------ Material for this exercise ------

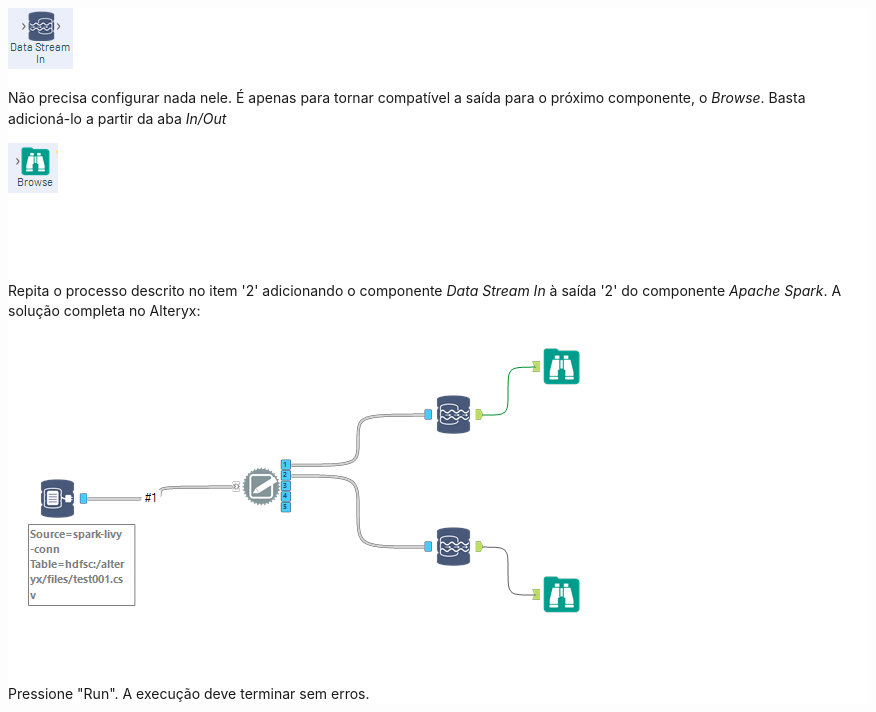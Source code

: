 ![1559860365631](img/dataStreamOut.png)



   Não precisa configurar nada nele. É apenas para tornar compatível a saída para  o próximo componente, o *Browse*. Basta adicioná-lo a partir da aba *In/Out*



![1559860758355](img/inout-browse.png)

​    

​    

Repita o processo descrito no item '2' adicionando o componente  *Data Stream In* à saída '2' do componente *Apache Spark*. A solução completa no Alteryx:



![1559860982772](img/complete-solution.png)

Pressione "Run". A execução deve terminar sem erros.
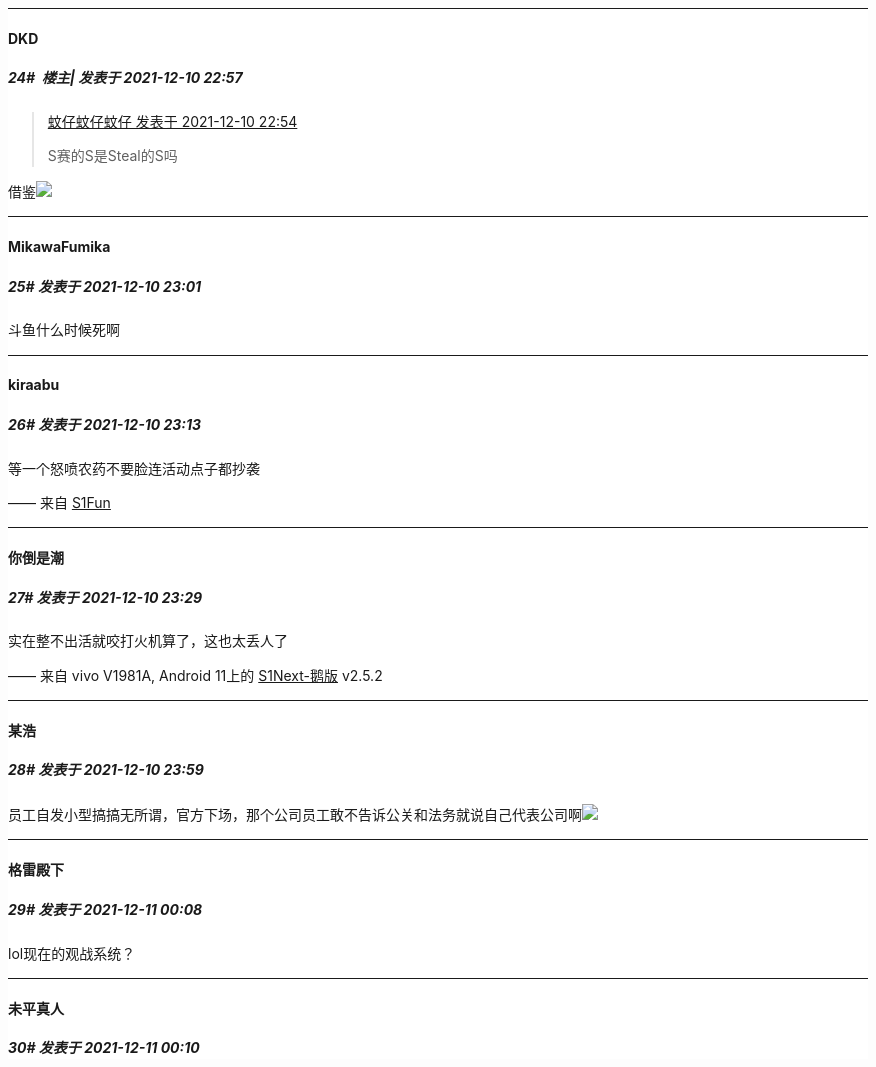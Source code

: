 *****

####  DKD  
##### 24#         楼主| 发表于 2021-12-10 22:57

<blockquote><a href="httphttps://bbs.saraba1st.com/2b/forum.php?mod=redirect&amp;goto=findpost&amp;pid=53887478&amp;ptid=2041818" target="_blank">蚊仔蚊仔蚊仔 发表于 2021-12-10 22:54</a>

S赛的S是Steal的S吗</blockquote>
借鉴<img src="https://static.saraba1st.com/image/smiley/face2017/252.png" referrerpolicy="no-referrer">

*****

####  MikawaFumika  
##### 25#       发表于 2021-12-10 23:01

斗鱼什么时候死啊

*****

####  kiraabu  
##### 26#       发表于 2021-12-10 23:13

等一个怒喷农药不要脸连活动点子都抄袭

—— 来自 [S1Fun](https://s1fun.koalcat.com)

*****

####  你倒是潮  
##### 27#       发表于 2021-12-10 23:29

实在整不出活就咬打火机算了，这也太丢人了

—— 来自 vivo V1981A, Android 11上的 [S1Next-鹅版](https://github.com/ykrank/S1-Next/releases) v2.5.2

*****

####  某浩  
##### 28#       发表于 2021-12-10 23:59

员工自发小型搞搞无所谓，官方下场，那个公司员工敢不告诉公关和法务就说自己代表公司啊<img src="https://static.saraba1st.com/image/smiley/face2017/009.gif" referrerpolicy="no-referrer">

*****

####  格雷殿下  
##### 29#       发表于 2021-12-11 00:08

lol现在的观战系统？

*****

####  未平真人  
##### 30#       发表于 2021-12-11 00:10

------

* **Your objective**:
Transcribe the records above from the line holding "发表于 2021-12-10 22:57" down to the line holding "发表于 2021-12-11 00:08", inclusive, without adding anything.

* **Solution to the problem**:
##### 24#         楼主| 发表于 2021-12-10 22:57

<blockquote><a href="httphttps://bbs.saraba1st.com/2b/forum.php?mod=redirect&amp;goto=findpost&amp;pid=53887478&amp;ptid=2041818" target="_blank">蚊仔蚊仔蚊仔 发表于 2021-12-10 22:54</a>

S赛的S是Steal的S吗</blockquote>
借鉴<img src="https://static.saraba1st.com/image/smiley/face2017/252.png" referrerpolicy="no-referrer">

*****

####  MikawaFumika  
##### 25#       发表于 2021-12-10 23:01

斗鱼什么时候死啊

*****

####  kiraabu  
##### 26#       发表于 2021-12-10 23:13

等一个怒喷农药不要脸连活动点子都抄袭

—— 来自 [S1Fun](https://s1fun.koalcat.com)

*****

####  你倒是潮  
##### 27#       发表于 2021-12-10 23:29

实在整不出活就咬打火机算了，这也太丢人了

—— 来自 vivo V1981A, Android 11上的 [S1Next-鹅版](https://github.com/ykrank/S1-Next/releases) v2.5.2

*****

####  某浩  
##### 28#       发表于 2021-12-10 23:59

员工自发小型搞搞无所谓，官方下场，那个公司员工敢不告诉公关和法务就说自己代表公司啊<img src="https://static.saraba1st.com/image/smiley/face2017/009.gif" referrerpolicy="no-referrer">

*****

####  格雷殿下  
##### 29#       发表于 2021-12-11 00:08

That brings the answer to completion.